En el año 1988, la Selección Mexicana Sub-20 fue inscrita en el Premundial de la Concacaf con jugadores que no cumplían la edad reglamentaria. Sin embargo, las inconsistencias en los documentos oficiales descubiertas por las investigaciones periodísticas revelaron que habría habido faltas de fe naciencia.
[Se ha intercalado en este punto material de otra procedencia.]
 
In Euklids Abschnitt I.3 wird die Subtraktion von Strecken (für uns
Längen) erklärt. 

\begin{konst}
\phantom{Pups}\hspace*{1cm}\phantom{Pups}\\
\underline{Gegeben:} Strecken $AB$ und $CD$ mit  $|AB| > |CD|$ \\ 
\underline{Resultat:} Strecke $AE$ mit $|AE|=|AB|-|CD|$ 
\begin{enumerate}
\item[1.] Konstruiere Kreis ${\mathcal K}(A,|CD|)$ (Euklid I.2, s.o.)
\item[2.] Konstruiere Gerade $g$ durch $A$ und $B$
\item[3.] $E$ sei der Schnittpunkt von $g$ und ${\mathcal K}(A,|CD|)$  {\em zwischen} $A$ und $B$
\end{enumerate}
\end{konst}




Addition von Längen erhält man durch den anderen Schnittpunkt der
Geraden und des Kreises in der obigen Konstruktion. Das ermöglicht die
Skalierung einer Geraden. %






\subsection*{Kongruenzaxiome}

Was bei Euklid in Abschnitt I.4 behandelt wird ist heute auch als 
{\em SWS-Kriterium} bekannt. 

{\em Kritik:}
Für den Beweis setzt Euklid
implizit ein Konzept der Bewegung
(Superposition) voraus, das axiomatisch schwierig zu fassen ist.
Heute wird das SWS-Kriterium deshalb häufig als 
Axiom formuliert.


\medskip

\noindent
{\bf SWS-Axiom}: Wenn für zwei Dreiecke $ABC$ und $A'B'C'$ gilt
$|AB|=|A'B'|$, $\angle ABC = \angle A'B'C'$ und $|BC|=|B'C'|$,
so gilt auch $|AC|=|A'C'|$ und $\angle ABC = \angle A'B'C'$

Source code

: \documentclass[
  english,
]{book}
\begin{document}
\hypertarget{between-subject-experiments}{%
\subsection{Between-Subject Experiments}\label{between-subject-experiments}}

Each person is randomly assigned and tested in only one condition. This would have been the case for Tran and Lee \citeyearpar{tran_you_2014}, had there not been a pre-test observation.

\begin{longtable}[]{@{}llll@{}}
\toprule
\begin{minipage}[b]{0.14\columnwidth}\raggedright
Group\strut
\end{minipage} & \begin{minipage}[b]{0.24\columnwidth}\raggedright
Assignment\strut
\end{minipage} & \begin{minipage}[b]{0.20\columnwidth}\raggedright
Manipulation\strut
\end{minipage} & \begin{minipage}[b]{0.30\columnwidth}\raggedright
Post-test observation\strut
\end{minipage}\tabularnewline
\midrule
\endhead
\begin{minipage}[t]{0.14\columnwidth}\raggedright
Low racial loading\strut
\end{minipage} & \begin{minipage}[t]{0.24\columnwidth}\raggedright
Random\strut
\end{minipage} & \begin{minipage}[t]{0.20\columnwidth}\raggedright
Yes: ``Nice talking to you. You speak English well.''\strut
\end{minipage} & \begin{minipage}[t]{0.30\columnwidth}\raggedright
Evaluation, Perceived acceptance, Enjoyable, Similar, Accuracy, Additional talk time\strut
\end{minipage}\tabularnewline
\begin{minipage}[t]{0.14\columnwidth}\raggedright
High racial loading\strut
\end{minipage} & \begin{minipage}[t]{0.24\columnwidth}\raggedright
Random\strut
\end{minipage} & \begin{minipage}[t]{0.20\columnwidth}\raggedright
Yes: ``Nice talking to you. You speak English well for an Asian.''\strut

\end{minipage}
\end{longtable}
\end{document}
Esto llevó a una investigación y finalmente el caso escaló rápidamente al ámbito internacional.
La FIFA decidió cauterizar más severamente: suspendió a todas las selecciones nacionales durante dos años, dejando a México fuera de competencias clave como los Juegos Olímpicos de Seúl 1988 y la Copa del Mundo de Italia '90. Esto significaba que Hugo Sánchez no podría jugar el Mundial en el momento más alto de su carrera.
En ese Mundial, las selecciones de varios países habrían entrado sin cumplir con la sanción impuesta por la UEFA. Mientras tanto, el delantero mexicano triunfó en Europa junto al Real Madrid y consolidaba su legado. Lo cierto es que este escándalo no solo limita a los jugadores a seguir adelante pero también a sus equipos y a su país.
Este caso marcó un episodio oscuro de fútbol mexicano que recuerda Hugo Sánchez como una oportunidad perdida en el pico más alto de la carrera.